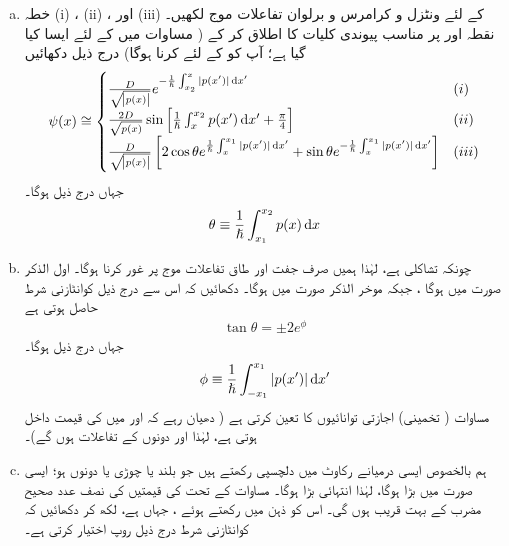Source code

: \begin{enumerate}[a.]

\item
خطہ (i) ، (ii) ،  اور (iii)  کے لئے  ونٹزل و کرامرس و برلوان تفاعلات موج لکھیں۔ نقطہ  اور  پر مناسب پیوندی کلیات کا اطلاق کر کے ( مساوات   میں  کے لئے ایسا کیا گیا ہے؛  آپ کو  کے لئے کرنا ہوگا)  درج ذیل دکھائیں
\begin{align*}
	\psi(x)\cong
	\begin{cases}
		\frac{D}{\sqrt{\abs{p(x)}}} e^{-\frac{1}{\hslash}\int^{x}_{x_{2}}|p(x')|\dif x'}& (i) \\
		\frac{2D}{\sqrt{p(x)}} \sin\left[\frac{1}{\hslash}\int^{x_{2}}_{x}p(x')\dif x'+\frac{\pi}{4}\right]& (ii) \\
		\frac{D}{\sqrt{\abs{p(x)}}}\left[2 \cos\theta e^{\frac{1}{\hslash}\int^{x_{1}}_{x}|p(x')|\dif x'} +\sin\theta e^{-\frac{1}{\hslash}\int^{x_{1}}_{x}|p(x')|\dif x'}\right]& (iii)
	\end{cases}
\end{align*}
جہاں درج ذیل ہوگا۔
\begin{align}\label{مساوات_وقب_تھیٹا}
	\theta\equiv\frac{1}{\hslash}\int^{x_{2}}_{x_{1}}p(x)\dif  x
\end{align}
\item
چونکہ  تشاکلی ہے،  لہٰذا ہمیں صرف جفت  اور طاق  تفاعلات موج پر غور کرنا ہوگا۔ اول الذکر صورت میں  ہوگا ، جبکہ موخر الذکر صورت میں  ہوگا۔ دکھائیں کہ اس سے درج ذیل کوانٹازنی شرط حاصل ہوتی ہے
\begin{align}\label{مساوات_وقب_ٹینجنٹ}
	\tan\theta=\pm 2e^{\phi}
\end{align}
جہاں درج ذیل ہوگا۔
\begin{align}
	\phi\equiv\frac{1}{\hslash}\int^{x_{1}}_{-x_{1}}|p(x')|\dif x'
\end{align}
مساوات  (  تخمینی)  اجازتی توانائیوں کا  تعین کرتی ہے ( دھیان رہے کہ   اور  میں  کی قیمت داخل ہوتی ہے،  لہٰذا  اور  دونوں  کے تفاعلات ہوں گے)۔
\item
 ہم بالخصوص ایسی درمیانے  رکاوٹ میں دلچسپی رکھتے ہیں جو بلند یا چوڑی یا   دونوں ہو؛ ایسی صورت میں  بڑا ہوگا،  لہٰذا  انتہائی بڑا ہوگا۔  مساوات   کے تحت  کی قیمتیں  کی نصف عدد صحیح مضرب کے بہت قریب ہوں گی۔ اس کو ذہن میں رکھتے ہوئے ،  جہاں  ہے،  لکھ کر دکھائیں کہ کوانٹازنی شرط درج ذیل روپ اختیار کرتی ہے۔

\end{enumerate}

_ _ _ _

Task details: The records above need to be given again exactly. Omit the pictures.

Output of the task:
Source code

: \begin{enumerate}[a.]

\item
خطہ (i) ، (ii) ،  اور (iii)  کے لئے  ونٹزل و کرامرس و برلوان تفاعلات موج لکھیں۔ نقطہ  اور  پر مناسب پیوندی کلیات کا اطلاق کر کے ( مساوات   میں  کے لئے ایسا کیا گیا ہے؛  آپ کو  کے لئے کرنا ہوگا)  درج ذیل دکھائیں
\begin{align*}
	\psi(x)\cong
	\begin{cases}
		\frac{D}{\sqrt{\abs{p(x)}}} e^{-\frac{1}{\hslash}\int^{x}_{x_{2}}|p(x')|\dif x'}& (i) \\
		\frac{2D}{\sqrt{p(x)}} \sin\left[\frac{1}{\hslash}\int^{x_{2}}_{x}p(x')\dif x'+\frac{\pi}{4}\right]& (ii) \\
		\frac{D}{\sqrt{\abs{p(x)}}}\left[2 \cos\theta e^{\frac{1}{\hslash}\int^{x_{1}}_{x}|p(x')|\dif x'} +\sin\theta e^{-\frac{1}{\hslash}\int^{x_{1}}_{x}|p(x')|\dif x'}\right]& (iii)
	\end{cases}
\end{align*}
جہاں درج ذیل ہوگا۔
\begin{align}\label{مساوات_وقب_تھیٹا}
	\theta\equiv\frac{1}{\hslash}\int^{x_{2}}_{x_{1}}p(x)\dif  x
\end{align}
\item
چونکہ  تشاکلی ہے،  لہٰذا ہمیں صرف جفت  اور طاق  تفاعلات موج پر غور کرنا ہوگا۔ اول الذکر صورت میں  ہوگا ، جبکہ موخر الذکر صورت میں  ہوگا۔ دکھائیں کہ اس سے درج ذیل کوانٹازنی شرط حاصل ہوتی ہے
\begin{align}\label{مساوات_وقب_ٹینجنٹ}
	\tan\theta=\pm 2e^{\phi}
\end{align}
جہاں درج ذیل ہوگا۔
\begin{align}
	\phi\equiv\frac{1}{\hslash}\int^{x_{1}}_{-x_{1}}|p(x')|\dif x'
\end{align}
مساوات  (  تخمینی)  اجازتی توانائیوں کا  تعین کرتی ہے ( دھیان رہے کہ   اور  میں  کی قیمت داخل ہوتی ہے،  لہٰذا  اور  دونوں  کے تفاعلات ہوں گے)۔
\item
 ہم بالخصوص ایسی درمیانے  رکاوٹ میں دلچسپی رکھتے ہیں جو بلند یا چوڑی یا   دونوں ہو؛ ایسی صورت میں  بڑا ہوگا،  لہٰذا  انتہائی بڑا ہوگا۔  مساوات   کے تحت  کی قیمتیں  کی نصف عدد صحیح مضرب کے بہت قریب ہوں گی۔ اس کو ذہن میں رکھتے ہوئے ،  جہاں  ہے،  لکھ کر دکھائیں کہ کوانٹازنی شرط درج ذیل روپ اختیار کرتی ہے۔

\end{enumerate}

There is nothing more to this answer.